When passion for fabric becomes a company and crosses borders all over the world

Bologna - 13 September 2016 - Alessandra Lepri

In the early 1950s, fashion focused on tailors, from large workshops to small home dressmakers. Buying fabric to make a dress was a custom that has gradually disappeared over the years. In 1953 in the province of Bologna in Baricella, Nella Bottazzi started a fabric retail shop. Seamstresses and ladies bought pure silk remnants from big designers there. After 30 years, the famous fabric shop grew and expanded into wholesale in order to keep pace with the evolution of the textile market, broadening their horizons to ensure continuity of the business.

 

 

 

 

The third generation stores and showrooms have specialised full time staff.

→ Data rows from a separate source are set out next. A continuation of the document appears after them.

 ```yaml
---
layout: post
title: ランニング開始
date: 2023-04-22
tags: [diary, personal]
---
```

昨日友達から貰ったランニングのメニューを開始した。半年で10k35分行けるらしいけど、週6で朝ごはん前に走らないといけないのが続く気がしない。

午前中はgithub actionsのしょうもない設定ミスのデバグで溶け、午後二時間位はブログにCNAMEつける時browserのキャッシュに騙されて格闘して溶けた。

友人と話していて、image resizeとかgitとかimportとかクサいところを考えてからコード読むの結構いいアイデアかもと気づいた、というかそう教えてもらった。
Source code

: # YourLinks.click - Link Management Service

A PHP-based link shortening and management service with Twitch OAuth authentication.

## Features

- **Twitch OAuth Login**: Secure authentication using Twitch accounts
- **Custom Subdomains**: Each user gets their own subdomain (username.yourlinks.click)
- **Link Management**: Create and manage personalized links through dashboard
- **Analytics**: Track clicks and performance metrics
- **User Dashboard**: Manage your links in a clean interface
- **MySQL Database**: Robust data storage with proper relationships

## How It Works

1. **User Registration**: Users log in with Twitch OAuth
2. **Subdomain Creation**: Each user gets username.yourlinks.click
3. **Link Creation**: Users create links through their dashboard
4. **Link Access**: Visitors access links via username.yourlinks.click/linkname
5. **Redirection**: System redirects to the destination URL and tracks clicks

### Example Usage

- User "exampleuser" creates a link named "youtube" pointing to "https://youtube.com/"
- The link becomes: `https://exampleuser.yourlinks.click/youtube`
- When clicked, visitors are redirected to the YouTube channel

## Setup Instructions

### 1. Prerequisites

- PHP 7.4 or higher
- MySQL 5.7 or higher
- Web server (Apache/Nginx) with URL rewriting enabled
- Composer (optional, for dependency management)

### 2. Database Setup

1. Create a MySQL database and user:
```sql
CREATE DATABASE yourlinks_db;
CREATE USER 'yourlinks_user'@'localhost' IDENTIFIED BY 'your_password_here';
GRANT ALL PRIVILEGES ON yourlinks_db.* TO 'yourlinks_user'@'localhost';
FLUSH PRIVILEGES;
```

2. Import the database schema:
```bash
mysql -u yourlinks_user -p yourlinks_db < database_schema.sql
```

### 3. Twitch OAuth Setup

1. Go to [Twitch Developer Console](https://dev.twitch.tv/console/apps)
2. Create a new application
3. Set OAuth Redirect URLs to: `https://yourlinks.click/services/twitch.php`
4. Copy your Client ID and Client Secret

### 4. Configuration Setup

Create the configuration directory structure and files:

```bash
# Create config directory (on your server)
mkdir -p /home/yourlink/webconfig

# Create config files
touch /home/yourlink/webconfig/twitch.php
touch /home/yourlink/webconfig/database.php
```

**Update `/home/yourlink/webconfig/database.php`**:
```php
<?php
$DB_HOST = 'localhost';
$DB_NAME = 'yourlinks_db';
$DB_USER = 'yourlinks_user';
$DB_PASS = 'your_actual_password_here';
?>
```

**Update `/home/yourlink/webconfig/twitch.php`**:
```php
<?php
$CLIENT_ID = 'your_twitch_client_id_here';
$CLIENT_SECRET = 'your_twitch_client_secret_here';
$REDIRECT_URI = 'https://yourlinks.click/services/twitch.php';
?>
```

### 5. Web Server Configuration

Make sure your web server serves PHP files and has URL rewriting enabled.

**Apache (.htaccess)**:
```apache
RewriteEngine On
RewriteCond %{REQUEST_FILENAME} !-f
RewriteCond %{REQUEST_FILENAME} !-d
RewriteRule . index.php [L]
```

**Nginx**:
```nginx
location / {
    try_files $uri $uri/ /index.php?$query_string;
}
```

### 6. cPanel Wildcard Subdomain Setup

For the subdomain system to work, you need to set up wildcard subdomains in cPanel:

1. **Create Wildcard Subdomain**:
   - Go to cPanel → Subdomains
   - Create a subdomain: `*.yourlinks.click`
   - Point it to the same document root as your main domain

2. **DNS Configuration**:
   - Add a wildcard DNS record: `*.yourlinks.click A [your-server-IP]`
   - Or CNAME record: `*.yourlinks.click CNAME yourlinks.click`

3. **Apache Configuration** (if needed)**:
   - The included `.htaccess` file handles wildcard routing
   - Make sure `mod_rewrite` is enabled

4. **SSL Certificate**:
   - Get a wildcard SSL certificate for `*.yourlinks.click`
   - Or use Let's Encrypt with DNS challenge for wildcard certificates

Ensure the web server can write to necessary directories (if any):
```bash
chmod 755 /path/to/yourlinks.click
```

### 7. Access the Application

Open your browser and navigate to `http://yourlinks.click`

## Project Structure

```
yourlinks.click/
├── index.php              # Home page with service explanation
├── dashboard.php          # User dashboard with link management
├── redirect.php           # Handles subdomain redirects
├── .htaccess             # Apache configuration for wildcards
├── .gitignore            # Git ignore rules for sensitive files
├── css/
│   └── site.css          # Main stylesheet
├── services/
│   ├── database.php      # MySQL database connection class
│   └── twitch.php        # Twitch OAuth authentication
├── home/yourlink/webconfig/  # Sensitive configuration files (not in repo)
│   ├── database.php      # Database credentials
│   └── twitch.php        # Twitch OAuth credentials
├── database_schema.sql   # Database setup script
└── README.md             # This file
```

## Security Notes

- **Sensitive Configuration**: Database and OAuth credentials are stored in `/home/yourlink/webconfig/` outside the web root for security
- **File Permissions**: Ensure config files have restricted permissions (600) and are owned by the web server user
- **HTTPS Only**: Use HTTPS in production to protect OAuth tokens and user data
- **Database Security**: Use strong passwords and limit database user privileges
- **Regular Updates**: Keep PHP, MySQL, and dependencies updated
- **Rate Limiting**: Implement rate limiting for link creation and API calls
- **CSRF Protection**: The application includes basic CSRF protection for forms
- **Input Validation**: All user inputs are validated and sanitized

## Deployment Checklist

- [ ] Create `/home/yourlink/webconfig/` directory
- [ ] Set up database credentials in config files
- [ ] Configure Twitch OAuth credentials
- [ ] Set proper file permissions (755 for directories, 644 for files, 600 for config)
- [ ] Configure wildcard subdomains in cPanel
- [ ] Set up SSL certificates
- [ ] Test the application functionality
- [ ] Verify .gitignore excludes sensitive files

A special showroom has been added to the historic store to receive guests mostly from Russian fashion houses and a shop in Bologna’s historical centre, in Via San Felice 12/a.

 

The company is also currently a partner of the majority of shops in Pecs in Hungary and in Los Angeles in the United States. The company sells fabrics in 42 countries around the world: from Russia to Japan, Morocco to Kazakhstan, with exports amounting to 88% of its turnover.
The secret of success of this long-lived prestigious business and production of fabrics is visible in the heirs of Nella Bottazzi’s finely tuned sensitivity and love for the art and craft of fabric production. They continued the family business, implementing it with far-reaching cultural initiatives. From 2013, in fact, on the occasion of the thirtieth anniversary of the new management and sixtieth anniversary from its foundation, important investments have been made in terms of events dedicated to art, advertising campaigns and structural safety operations.

Among the initiatives in support of the art of embroidery and fabric culture is the recent exhibition of antique restored “chasubles”, a collection of antique vestments returned to their former glory thanks to the company’s specialist restoration.